• ACTIVITY
Draw out every line with the word "content" from the listing below.

• SUPPLIED DATA
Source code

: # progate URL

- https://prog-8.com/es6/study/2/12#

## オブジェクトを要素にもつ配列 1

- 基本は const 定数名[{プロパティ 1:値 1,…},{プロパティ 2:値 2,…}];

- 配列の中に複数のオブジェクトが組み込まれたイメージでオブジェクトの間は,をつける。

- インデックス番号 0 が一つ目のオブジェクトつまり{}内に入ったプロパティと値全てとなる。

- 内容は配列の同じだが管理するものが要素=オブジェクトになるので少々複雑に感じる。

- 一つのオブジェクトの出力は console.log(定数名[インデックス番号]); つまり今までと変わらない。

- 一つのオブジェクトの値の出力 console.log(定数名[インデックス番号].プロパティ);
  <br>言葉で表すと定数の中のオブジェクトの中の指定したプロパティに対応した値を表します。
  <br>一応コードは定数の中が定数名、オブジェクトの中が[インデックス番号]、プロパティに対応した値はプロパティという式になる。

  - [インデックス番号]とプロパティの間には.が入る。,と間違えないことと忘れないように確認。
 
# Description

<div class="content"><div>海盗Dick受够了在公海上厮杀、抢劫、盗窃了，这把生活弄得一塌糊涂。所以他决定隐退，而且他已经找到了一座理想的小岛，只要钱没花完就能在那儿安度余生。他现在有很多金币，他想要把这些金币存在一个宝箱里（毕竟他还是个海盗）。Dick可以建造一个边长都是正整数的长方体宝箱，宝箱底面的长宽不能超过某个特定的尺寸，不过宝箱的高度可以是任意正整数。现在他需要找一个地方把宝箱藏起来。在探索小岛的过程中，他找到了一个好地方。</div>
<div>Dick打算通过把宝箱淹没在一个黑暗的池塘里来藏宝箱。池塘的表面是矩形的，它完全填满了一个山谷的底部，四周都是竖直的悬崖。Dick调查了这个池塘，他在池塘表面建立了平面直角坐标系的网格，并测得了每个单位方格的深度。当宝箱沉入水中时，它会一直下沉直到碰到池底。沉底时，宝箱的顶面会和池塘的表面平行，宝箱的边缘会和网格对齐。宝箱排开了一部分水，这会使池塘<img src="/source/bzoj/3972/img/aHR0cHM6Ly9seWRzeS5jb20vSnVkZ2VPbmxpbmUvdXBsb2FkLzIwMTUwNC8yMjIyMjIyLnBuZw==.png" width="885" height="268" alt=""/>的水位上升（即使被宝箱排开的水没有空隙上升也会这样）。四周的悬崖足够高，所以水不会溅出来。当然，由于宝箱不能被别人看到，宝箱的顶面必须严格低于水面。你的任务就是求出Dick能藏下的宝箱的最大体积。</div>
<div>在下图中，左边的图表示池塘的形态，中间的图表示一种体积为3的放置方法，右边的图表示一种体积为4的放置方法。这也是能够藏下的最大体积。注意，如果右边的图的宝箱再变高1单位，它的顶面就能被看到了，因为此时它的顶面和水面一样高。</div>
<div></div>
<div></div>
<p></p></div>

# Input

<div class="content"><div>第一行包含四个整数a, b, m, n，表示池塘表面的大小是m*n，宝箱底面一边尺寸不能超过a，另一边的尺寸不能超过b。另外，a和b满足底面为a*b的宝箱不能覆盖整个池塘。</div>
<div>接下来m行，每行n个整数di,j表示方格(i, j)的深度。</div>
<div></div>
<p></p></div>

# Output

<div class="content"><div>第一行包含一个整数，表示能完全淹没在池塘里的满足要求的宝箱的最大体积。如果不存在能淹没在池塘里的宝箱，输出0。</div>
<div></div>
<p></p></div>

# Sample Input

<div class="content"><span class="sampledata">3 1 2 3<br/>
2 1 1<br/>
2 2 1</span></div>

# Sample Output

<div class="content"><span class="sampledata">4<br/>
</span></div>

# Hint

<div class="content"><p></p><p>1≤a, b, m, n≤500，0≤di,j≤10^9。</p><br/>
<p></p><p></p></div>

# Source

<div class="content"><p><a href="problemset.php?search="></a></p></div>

• RESULT
<div class="content"><div>海盗Dick受够了在公海上厮杀、抢劫、盗窃了，这把生活弄得一塌糊涂。所以他决定隐退，而且他已经找到了一座理想的小岛，只要钱没花完就能在那儿安度余生。他现在有很多金币，他想要把这些金币存在一个宝箱里（毕竟他还是个海盗）。Dick可以建造一个边长都是正整数的长方体宝箱，宝箱底面的长宽不能超过某个特定的尺寸，不过宝箱的高度可以是任意正整数。现在他需要找一个地方把宝箱藏起来。在探索小岛的过程中，他找到了一个好地方。</div>
<div class="content"><div>第一行包含四个整数a, b, m, n，表示池塘表面的大小是m*n，宝箱底面一边尺寸不能超过a，另一边的尺寸不能超过b。另外，a和b满足底面为a*b的宝箱不能覆盖整个池塘。</div>
<div class="content"><div>第一行包含一个整数，表示能完全淹没在池塘里的满足要求的宝箱的最大体积。如果不存在能淹没在池塘里的宝箱，输出0。</div>
<div class="content"><span class="sampledata">3 1 2 3<br/>
<div class="content"><span class="sampledata">4<br/>
<div class="content"><p></p><p>1≤a, b, m, n≤500，0≤di,j≤10^9。</p><br/>
<div class="content"><p><a href="problemset.php?search="></a></p></div>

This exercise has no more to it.